Ramazan Gecenoğlu: Tabandan daha fazla örgütlenmeye ve tabanın daha fazla demokratikleşmesine ihtiyaç var. Taban demokratikleştiği zaman bunun tüm üretenlere katkısı olacaktır. Bir filozof, bir alim bir şey söylemiş “Fırat’ın kenarında bir koyun kaybolsa hesabını benden sorun” demiş. Böyle bir adalet var mı? Cebimizden parayı çalıyorlar kimsenin haberi yok. O zaman işçilerin, köylülerin, emekçilerin örgütlenmesi lazım.

- Sizce bu nasıl başarılabilir?

Nebile Irmak Çetin: Bu gecede de bunun mesajı kısmen de olsa verilmiş oldu. Bizim çok acil olarak yükselen faşizm, şovenizm dalgasına, yükselen bir kapitalist saldırıya karşı cevap verebilmenin tek yolu devrimcilerin, demokratların, aydınların, Kürd’ün, Türk’ün birleşik bir mücadele yürüterek saldırıları püskürtmesi mümkündür. Bu mücadeleyi örmeyi becerebilirsek istediklerimize kavuşacağımızı umut ediyorum.

Veysel Demir: Bunu başarmanın yolu inanmak, örgütlenmek, işçi sınıfına gitmek. Bunun için de devrimcilerin, yurtseverlerin, demokratların, öğrencilerin, evsizlerin tek vücut olması lazım. Örgütlü bir toplumun hiçbir zaman yenilmeyeceğini, yıkılmayacağını unutmamamız gerekiyor.

- Bu süreçte DİSK üyelerine düşen görevler nelerdir?

Ramazan Gecenoğlu: DİSK üyelerine düşen görev daha çok çalışmaktır. Elinde bir mevzisi, imkanı olan herkes, kendisine yurtsever, aydın, emekten yanayım diyen herkesin bugüne kadar çalıştığının on misli daha fazla çalışması gerekiyor. Bizim emeklilerin çok güzel bir sözü vardır, “Demokrasi mücadelesinden emekli olunmaz!” diye.

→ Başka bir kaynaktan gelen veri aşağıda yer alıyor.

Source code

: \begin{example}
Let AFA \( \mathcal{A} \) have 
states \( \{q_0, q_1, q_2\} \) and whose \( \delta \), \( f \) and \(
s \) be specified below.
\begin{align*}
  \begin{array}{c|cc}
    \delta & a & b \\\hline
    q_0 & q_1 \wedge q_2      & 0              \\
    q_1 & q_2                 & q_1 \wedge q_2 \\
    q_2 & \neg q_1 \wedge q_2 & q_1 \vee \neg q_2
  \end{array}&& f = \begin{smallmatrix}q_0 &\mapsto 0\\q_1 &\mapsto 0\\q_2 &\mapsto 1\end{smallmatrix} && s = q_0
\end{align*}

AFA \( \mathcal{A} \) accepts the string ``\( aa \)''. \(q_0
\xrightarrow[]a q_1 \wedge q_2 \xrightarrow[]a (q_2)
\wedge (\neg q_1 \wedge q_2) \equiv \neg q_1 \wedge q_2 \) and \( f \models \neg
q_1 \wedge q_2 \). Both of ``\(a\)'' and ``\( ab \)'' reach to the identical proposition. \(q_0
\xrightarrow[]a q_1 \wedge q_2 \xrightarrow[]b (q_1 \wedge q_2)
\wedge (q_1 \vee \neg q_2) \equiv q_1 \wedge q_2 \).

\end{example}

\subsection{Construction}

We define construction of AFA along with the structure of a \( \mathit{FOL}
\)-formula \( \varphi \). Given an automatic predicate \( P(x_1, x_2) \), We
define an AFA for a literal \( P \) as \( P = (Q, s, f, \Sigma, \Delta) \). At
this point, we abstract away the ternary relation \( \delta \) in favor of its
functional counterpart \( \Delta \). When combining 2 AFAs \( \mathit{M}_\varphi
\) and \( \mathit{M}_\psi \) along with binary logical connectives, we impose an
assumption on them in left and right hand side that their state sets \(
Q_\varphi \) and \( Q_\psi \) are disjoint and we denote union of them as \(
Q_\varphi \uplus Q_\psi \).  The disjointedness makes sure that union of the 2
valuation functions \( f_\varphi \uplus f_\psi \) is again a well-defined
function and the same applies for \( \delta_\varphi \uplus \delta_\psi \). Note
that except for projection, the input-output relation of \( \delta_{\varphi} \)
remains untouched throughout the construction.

Gerçekten demokrasi ve özgürlük mücadelesinden emekli olunmaz.

Nebile Irmak Çetin: Bugün Türkiye’de 10 milyonu aşkın işçiden sözediliyor ama bunun ancak 1 milyonu, belki daha azı sendikalıdır. Burada üç ayrı konfederasyon da örgütlüdür. Bu sadece DİSK’le yapılacak bir şey değildir. Bizim ‘80 öncesindeki işçi jenerasyonu yakalayabilmemiz için işçi sınıfının siyasallaşması gerekiyor. Çok acilen işçi sınıfı, toplumsal muhalefetin diğer kesimleriyle taleplerini ortaklaştırmak zorundadır. Yani burada herkese görevler düşüyor. Bir devrimci gazetesini sadece işyerine götürmemeli, fabrikaya girip işçi olup oradaki işçiyi örgütlemeli, aydınlar yazmayla çizmeyle kalmayacak, işçi semtlerinde, sokaklarda oturup insanlarla konuşacak. Diğer yandan bu süreçte ilerici, öncü işçilere de büyük görevler düşüyor.

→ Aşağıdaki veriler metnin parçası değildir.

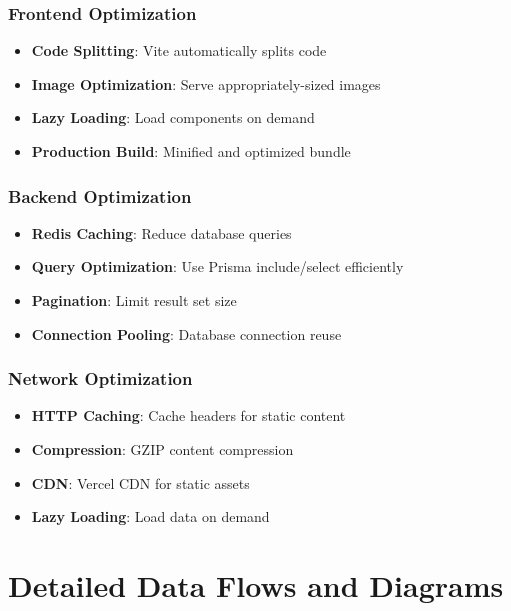 \documentclass[12pt,a4paper]{report}
\begin{document}
\subsection{Frontend Optimization}

\begin{itemize}
    \item \textbf{Code Splitting}: Vite automatically splits code
    \item \textbf{Image Optimization}: Serve appropriately-sized images
    \item \textbf{Lazy Loading}: Load components on demand
    \item \textbf{Production Build}: Minified and optimized bundle
\end{itemize}

\subsection{Backend Optimization}

\begin{itemize}
    \item \textbf{Redis Caching}: Reduce database queries
    \item \textbf{Query Optimization}: Use Prisma include/select efficiently
    \item \textbf{Pagination}: Limit result set size
    \item \textbf{Connection Pooling}: Database connection reuse
\end{itemize}

\subsection{Network Optimization}

\begin{itemize}
    \item \textbf{HTTP Caching}: Cache headers for static content
    \item \textbf{Compression}: GZIP content compression
    \item \textbf{CDN}: Vercel CDN for static assets
    \item \textbf{Lazy Loading}: Load data on demand
\end{itemize}

\newpage

\chapter{Detailed Data Flows and Diagrams}
\end{document}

Veysel Demir: Yılmayacaklar, yıpranmayacaklar, geçmişte abilerimizin yoktan var ettiği DİSK’in “D” sine yakışır bir tavırla mücadeleyi en yüksek noktasına çıkarmak gerekiyor. Kendi çelişkilerimizle değil renkliliklerimizle tartışmamız lazım diye düşünüyorum.